A San Diego woman who calls herself Donna Piranha waves the Occupy flag. Previous national events were held in Michigan and Pennsylvania.
They gathered Thursday under a stand of redwoods near the steps of the state Capitol, a modest mix of young people and the graying veterans of the progressive and protest movements. They came to Sacramento, in the words of one, to reclaim the public square.
Three years after Occupy Wall Street and the larger Occupy movement sprang into the national consciousness with rallies across the country and calls for economic justice, foot soldiers of the grass-roots movement are arriving in Sacramento for the third annual Occupy National Gathering. Previous gatherings were in Kalamazoo, Mich., and Philadelphia.
“All of our grievances are connected,” said Nikohl Vandel of Palm Springs, who is advocating to close the Diablo Canyon nuclear power plant in San Luis Obispo County.
Activists from across the country and as far away as Europe and Australia are meeting in the capital city over the next three days – a rally is planned Saturday at Sacramento’s Southside Park – to mobilize, strategize, share ideas and take the temperature of a movement that has seemingly faded from the limelight of its heady early days.
“Being an activist can be a lonely adventure sometimes. This shows you’re not alone,” said Patricia Shore, who traveled from Philadelphia for the gathering. “We’ve got a lot to learn. We were naive before. This is the bedrock of our country, to be able to do this.”
Three years ago, Sacramento’s Cesar Chavez Plaza was but one site of what then was a growing movement. Hundreds of protesters there took to the streets and to bank buildings with a grab bag of causes, but many railed against wealthy individuals and powerful corporations – the “1 percenters” who Occupiers said wielded financial and political might.
Outrage at Wall Street and growing corporate control birthed the movement, but as demonstrations spread to other cities, including Los Angeles, Oakland and Philadelphia, issues and agendas mutated alongside: Joblessness and homelessness, health care and economic insecurity, among others.
When the movement was at full steam, Occupy activists made their biggest splash locally in protests at UC Davis. The campus became a flash point in November 2011 when students were pepper-sprayed by campus police during an Occupy-style protest of rising tuition rates.
“There was a fluorescence there,” said James Van Orden, 52, a longtime activist from Virginia, of the early Occupy movement. “But you get (intimidated), arrested. A lot of us went back to the underground.” Gatherings like Sacramento’s, he said, help to “maintain and protect Occupy.”
Charlotte Glode, 75, of Roseville, was attracted “to this spontaneous movement called Occupy” at its beginning in 2011. On Thursday, she wore a straw fedora dotted with buttons that read “Occupy Wall Street,” and “U.S. Department of Peace,” a happy warrior for the cause.
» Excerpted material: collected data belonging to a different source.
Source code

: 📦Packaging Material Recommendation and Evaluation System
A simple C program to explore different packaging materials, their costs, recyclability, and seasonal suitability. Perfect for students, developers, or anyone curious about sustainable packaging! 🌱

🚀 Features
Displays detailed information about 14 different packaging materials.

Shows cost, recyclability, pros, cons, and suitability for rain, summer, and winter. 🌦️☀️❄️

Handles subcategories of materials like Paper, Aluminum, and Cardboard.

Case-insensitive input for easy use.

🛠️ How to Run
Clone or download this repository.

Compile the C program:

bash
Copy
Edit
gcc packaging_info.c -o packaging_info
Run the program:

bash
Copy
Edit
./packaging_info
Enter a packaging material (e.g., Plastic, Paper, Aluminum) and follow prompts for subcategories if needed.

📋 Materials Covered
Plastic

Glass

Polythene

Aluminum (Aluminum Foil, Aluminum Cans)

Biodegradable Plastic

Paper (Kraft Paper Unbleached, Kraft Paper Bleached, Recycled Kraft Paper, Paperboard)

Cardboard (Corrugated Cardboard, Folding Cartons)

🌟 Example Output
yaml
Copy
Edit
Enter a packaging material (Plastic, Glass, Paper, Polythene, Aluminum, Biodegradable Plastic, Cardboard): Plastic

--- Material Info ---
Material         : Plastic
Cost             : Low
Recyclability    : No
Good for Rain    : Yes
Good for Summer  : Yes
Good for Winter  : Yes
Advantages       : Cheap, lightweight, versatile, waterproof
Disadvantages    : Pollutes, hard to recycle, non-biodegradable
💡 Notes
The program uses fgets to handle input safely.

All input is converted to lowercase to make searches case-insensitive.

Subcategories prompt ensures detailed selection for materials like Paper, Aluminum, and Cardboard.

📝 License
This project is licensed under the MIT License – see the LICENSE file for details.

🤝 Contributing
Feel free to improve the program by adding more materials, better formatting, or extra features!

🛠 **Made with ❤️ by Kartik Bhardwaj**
But she had plenty of time for soul-searching about her movement, how it should change and what it should look like in the future. Many of the faces in the crowd were older. Nearly all were white. The gathering, per custom, was leaderless by design.
“We’re too white,” said Glode. “I want to see Asians, kids, black people. … We keep calling Occupy dead, but it keeps popping up. But we’re not attracting change-makers. People aren’t curious about what we’re doing. Maybe the problem is that we’re so broad – people don’t know what we stand for.”
One local government scholar was surprised there was a still a movement to protect.
“I thought it had died out,” said California State University, Sacramento, professor Kimberly Nalder, who started the Project for an Informed Electorate on the campus.
Occupy and the issues it raised “resonated with a lot of people who were committed to the movement,” Nalder said. “But the longevity of a movement requires structure. I’m surprised they’re organizing some sort of gathering at all. What’s the old saying? ‘That’s so 2011?’ ”
William Underbaggage, a Lakota Sioux environmental activist, implored the 50 or so gathered Thursday to “start the conversation. We’re the students everyone has waited for – to continue to talk about what Occupy started for. When we stand up and speak, we have to be courageous.”
Katharine Dawn said she is taking that message back to New South Wales, Australia. Dawn, 57, grew up in Washington state, but she has been an educator, care worker and activist in New South Wales for the past 40 years. In September, she is leading a direct democracy event inspired by the Occupy movement stateside.
“A lot of us have given up on talking with corporations and governments,” Dawn said. But, she said, “the people have established a platform of solidarity and the fire’s still burning. It’s burning fierce.”